Your answer should repeat every line of the records below in which the word "thanks" appears.
──────── Data shown ────────
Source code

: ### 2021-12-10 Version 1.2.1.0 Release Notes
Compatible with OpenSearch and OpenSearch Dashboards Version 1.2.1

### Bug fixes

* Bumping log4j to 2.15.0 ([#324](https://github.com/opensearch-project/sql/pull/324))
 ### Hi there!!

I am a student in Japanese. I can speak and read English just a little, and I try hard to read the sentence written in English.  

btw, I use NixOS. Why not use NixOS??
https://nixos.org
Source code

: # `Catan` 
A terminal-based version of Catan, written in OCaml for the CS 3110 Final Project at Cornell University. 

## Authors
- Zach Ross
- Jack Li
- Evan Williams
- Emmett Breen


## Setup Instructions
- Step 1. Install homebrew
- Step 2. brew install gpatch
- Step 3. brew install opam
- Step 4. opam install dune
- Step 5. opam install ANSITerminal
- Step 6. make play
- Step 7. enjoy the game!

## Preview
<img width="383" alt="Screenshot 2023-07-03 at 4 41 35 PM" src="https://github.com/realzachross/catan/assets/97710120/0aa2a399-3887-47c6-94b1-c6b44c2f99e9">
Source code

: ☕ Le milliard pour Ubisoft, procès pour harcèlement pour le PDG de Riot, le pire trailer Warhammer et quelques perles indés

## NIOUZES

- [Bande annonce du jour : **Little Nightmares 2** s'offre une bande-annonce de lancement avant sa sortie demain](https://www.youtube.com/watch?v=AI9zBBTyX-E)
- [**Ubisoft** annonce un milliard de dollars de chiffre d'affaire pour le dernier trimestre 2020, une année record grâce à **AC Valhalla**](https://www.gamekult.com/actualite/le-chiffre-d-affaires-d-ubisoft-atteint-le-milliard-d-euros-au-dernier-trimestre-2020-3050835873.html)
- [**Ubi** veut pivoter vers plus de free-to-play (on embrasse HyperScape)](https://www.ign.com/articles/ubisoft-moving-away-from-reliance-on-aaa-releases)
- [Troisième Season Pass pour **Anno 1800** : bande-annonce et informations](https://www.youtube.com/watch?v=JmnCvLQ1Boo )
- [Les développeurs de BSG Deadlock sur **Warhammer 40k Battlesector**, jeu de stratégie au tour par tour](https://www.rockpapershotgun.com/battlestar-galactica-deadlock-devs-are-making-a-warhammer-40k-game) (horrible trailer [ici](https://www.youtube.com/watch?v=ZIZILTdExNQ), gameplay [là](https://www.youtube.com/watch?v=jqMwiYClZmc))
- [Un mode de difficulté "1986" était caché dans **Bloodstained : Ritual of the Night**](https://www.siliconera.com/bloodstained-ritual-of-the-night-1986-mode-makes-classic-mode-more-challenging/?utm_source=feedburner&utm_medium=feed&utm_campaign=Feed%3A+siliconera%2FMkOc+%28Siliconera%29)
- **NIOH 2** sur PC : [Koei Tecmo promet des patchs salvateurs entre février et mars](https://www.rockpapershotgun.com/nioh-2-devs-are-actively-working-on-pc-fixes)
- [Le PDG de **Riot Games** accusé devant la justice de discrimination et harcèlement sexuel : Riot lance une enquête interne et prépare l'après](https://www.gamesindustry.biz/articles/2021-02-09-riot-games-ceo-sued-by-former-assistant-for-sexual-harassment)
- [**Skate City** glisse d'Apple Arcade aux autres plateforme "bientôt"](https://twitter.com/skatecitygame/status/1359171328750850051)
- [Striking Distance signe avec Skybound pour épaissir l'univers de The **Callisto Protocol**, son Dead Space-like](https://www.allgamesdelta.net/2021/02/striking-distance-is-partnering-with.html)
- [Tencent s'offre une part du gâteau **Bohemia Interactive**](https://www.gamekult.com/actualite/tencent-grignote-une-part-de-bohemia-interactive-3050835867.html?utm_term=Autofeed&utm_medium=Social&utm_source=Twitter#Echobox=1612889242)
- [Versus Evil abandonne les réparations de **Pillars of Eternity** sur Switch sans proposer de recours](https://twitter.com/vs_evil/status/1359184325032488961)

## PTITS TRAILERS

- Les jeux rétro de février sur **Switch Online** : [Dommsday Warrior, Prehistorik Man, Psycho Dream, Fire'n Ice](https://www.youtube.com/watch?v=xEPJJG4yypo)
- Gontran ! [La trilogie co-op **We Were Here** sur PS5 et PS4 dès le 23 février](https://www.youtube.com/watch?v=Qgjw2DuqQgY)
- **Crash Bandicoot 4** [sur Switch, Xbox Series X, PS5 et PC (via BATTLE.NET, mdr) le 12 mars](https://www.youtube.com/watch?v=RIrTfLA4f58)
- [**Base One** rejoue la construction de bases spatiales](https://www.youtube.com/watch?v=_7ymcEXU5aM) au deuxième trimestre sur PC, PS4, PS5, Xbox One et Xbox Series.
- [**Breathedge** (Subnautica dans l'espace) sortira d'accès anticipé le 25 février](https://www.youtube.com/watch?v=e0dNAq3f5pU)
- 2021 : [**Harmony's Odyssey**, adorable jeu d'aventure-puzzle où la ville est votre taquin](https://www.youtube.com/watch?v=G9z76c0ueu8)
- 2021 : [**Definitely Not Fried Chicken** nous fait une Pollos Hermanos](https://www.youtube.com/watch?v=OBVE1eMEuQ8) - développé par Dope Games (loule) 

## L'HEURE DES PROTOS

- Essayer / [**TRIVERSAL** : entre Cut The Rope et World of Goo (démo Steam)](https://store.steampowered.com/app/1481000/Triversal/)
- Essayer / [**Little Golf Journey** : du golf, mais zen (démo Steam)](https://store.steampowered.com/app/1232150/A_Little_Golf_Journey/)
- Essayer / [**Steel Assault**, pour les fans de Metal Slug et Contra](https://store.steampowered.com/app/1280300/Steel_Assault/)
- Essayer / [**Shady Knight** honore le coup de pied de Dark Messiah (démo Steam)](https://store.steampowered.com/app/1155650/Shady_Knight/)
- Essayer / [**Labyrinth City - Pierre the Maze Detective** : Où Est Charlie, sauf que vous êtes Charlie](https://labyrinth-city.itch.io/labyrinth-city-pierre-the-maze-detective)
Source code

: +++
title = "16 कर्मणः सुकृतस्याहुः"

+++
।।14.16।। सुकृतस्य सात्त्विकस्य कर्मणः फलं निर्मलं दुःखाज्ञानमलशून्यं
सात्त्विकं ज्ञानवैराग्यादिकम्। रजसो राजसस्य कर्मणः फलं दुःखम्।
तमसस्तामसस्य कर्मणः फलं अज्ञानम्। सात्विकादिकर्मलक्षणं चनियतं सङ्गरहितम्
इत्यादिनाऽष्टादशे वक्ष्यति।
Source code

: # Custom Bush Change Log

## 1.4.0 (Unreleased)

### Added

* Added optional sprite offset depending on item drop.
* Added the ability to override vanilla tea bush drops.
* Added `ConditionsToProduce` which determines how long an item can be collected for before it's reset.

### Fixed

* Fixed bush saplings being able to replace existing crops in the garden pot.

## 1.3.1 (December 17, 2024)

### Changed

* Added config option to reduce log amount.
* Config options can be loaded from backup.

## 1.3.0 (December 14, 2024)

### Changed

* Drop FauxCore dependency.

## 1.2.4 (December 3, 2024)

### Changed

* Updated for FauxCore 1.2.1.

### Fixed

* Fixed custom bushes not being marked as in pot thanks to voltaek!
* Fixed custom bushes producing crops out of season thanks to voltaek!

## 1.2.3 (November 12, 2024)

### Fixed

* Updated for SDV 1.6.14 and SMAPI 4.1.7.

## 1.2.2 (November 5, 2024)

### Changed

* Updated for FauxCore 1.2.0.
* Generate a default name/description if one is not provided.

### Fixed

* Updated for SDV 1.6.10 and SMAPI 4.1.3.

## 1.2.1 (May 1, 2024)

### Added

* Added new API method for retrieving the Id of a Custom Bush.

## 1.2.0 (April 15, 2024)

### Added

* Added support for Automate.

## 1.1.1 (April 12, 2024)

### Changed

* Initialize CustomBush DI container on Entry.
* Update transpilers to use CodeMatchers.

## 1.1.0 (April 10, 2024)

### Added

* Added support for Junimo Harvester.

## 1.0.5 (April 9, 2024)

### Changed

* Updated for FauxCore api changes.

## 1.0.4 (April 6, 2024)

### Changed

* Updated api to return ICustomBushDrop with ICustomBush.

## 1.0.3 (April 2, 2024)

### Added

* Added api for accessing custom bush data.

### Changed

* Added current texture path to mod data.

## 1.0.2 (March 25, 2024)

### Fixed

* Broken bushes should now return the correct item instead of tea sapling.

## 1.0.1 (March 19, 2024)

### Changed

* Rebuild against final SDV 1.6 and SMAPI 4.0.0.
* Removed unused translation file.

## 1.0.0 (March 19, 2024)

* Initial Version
────────
#### Solution for this problem
* Fixed custom bushes not being marked as in pot thanks to voltaek!
* Fixed custom bushes producing crops out of season thanks to voltaek!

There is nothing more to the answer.